*** Opening Source data ***

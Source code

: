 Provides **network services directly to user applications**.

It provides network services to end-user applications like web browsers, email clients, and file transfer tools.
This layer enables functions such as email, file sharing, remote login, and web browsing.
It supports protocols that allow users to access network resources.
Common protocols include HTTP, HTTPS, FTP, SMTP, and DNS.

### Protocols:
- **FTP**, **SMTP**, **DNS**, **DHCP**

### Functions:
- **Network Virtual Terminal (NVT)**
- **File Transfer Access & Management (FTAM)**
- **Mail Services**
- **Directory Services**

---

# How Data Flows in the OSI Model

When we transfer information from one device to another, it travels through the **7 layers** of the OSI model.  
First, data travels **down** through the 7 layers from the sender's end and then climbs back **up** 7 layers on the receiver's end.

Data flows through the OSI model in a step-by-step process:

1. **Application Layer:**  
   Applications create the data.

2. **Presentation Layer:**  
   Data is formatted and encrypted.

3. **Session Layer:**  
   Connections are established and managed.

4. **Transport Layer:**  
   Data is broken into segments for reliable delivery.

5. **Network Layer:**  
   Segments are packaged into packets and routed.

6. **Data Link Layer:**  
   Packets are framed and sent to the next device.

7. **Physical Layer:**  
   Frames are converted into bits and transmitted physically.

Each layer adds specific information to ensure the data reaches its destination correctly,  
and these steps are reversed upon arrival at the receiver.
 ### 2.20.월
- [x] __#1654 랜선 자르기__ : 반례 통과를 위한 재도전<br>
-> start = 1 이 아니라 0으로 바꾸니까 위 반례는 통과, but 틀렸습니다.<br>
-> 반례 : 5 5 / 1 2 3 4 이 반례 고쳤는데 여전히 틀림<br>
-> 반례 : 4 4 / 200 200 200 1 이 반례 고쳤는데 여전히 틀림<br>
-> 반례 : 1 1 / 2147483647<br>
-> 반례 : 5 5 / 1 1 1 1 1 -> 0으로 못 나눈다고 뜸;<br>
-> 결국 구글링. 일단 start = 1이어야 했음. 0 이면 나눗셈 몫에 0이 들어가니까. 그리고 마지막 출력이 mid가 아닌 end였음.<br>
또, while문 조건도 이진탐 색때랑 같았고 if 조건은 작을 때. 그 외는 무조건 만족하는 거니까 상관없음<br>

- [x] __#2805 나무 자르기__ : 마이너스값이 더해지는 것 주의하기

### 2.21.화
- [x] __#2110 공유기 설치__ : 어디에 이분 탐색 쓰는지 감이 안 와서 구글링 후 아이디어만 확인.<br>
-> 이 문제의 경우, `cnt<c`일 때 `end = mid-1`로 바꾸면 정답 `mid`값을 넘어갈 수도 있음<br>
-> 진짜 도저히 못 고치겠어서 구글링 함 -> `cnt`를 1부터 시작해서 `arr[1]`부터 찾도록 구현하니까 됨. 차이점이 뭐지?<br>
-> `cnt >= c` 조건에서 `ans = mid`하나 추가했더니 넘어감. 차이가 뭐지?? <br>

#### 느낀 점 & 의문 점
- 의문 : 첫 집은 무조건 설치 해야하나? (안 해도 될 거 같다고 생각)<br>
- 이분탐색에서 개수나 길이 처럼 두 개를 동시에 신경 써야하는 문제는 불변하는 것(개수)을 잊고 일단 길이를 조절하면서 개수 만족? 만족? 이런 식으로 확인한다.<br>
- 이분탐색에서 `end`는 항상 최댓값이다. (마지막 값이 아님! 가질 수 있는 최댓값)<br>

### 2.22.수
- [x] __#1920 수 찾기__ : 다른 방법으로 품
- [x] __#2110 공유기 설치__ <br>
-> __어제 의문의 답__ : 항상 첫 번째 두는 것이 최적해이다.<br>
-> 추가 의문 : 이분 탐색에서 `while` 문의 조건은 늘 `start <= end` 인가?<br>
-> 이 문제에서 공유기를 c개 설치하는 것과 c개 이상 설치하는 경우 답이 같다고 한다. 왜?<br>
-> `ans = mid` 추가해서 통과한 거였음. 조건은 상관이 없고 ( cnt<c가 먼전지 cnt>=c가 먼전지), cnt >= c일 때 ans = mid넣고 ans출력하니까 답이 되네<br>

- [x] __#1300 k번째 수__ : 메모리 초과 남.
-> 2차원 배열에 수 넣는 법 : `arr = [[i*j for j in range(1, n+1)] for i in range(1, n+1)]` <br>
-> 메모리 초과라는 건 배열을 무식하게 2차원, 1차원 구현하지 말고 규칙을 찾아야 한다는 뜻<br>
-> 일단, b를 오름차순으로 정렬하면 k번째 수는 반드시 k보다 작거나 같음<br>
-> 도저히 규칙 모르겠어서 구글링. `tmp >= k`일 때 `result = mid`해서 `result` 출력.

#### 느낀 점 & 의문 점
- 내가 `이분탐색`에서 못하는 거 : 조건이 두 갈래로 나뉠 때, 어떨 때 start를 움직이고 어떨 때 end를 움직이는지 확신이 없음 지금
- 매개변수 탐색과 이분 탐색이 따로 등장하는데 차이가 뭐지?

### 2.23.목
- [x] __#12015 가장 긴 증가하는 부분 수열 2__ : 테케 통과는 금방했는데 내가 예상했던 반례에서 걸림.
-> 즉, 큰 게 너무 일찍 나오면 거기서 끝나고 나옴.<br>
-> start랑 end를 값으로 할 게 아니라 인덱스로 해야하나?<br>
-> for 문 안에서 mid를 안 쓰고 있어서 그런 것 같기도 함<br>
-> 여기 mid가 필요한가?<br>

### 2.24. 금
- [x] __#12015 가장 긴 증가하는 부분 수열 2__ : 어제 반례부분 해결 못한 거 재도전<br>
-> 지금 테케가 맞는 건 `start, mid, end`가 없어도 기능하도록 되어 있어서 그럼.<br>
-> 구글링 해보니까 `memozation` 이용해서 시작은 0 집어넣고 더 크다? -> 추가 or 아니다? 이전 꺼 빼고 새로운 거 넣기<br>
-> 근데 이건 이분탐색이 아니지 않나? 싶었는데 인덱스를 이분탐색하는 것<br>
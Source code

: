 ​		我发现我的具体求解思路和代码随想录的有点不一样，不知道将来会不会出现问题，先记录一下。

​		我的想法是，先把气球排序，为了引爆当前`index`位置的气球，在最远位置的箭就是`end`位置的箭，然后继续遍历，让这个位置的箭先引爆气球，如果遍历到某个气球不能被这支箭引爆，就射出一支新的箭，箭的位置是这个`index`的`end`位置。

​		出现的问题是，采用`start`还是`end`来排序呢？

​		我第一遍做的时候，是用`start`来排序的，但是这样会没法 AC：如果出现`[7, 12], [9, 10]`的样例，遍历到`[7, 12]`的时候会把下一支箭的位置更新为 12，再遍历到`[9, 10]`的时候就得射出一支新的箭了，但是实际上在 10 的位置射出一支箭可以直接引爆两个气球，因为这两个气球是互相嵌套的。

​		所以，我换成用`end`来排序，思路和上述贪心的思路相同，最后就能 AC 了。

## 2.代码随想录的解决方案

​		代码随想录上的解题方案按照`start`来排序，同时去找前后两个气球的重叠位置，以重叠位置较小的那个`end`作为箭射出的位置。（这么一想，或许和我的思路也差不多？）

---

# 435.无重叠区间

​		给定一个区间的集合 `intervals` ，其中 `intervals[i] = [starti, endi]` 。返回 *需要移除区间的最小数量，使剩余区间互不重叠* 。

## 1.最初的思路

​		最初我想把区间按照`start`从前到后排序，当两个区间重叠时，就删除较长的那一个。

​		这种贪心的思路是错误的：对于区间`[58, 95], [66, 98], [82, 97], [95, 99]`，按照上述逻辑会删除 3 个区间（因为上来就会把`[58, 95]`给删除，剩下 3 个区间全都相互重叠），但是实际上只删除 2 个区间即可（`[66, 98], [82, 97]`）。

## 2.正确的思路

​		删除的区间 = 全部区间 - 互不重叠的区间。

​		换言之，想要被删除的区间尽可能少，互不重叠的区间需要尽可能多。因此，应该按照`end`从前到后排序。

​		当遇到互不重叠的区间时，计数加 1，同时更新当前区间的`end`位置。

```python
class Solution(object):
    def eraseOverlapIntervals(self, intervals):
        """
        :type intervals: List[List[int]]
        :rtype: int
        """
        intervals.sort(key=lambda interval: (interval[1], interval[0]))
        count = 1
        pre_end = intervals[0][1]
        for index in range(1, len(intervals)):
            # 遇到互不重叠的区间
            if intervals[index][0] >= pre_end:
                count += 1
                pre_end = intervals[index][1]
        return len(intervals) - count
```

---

*** Closing Source data ***

Task item -> Among the lines above, repeat exactly those from the line with "차이가 뭐지?? <br>" to the line with "-> 지금 테케가 맞는", counting both ends.

Response for this exercise ->
-> `cnt >= c` 조건에서 `ans = mid`하나 추가했더니 넘어감. 차이가 뭐지?? <br>

#### 느낀 점 & 의문 점
- 의문 : 첫 집은 무조건 설치 해야하나? (안 해도 될 거 같다고 생각)<br>
- 이분탐색에서 개수나 길이 처럼 두 개를 동시에 신경 써야하는 문제는 불변하는 것(개수)을 잊고 일단 길이를 조절하면서 개수 만족? 만족? 이런 식으로 확인한다.<br>
- 이분탐색에서 `end`는 항상 최댓값이다. (마지막 값이 아님! 가질 수 있는 최댓값)<br>

### 2.22.수
- [x] __#1920 수 찾기__ : 다른 방법으로 품
- [x] __#2110 공유기 설치__ <br>
-> __어제 의문의 답__ : 항상 첫 번째 두는 것이 최적해이다.<br>
-> 추가 의문 : 이분 탐색에서 `while` 문의 조건은 늘 `start <= end` 인가?<br>
-> 이 문제에서 공유기를 c개 설치하는 것과 c개 이상 설치하는 경우 답이 같다고 한다. 왜?<br>
-> `ans = mid` 추가해서 통과한 거였음. 조건은 상관이 없고 ( cnt<c가 먼전지 cnt>=c가 먼전지), cnt >= c일 때 ans = mid넣고 ans출력하니까 답이 되네<br>

- [x] __#1300 k번째 수__ : 메모리 초과 남.
-> 2차원 배열에 수 넣는 법 : `arr = [[i*j for j in range(1, n+1)] for i in range(1, n+1)]` <br>
-> 메모리 초과라는 건 배열을 무식하게 2차원, 1차원 구현하지 말고 규칙을 찾아야 한다는 뜻<br>
-> 일단, b를 오름차순으로 정렬하면 k번째 수는 반드시 k보다 작거나 같음<br>
-> 도저히 규칙 모르겠어서 구글링. `tmp >= k`일 때 `result = mid`해서 `result` 출력.

#### 느낀 점 & 의문 점
- 내가 `이분탐색`에서 못하는 거 : 조건이 두 갈래로 나뉠 때, 어떨 때 start를 움직이고 어떨 때 end를 움직이는지 확신이 없음 지금
- 매개변수 탐색과 이분 탐색이 따로 등장하는데 차이가 뭐지?

### 2.23.목
- [x] __#12015 가장 긴 증가하는 부분 수열 2__ : 테케 통과는 금방했는데 내가 예상했던 반례에서 걸림.
-> 즉, 큰 게 너무 일찍 나오면 거기서 끝나고 나옴.<br>
-> start랑 end를 값으로 할 게 아니라 인덱스로 해야하나?<br>
-> for 문 안에서 mid를 안 쓰고 있어서 그런 것 같기도 함<br>
-> 여기 mid가 필요한가?<br>

### 2.24. 금
- [x] __#12015 가장 긴 증가하는 부분 수열 2__ : 어제 반례부분 해결 못한 거 재도전<br>
-> 지금 테케가 맞는 건 `start, mid, end`가 없어도 기능하도록 되어 있어서 그럼.<br>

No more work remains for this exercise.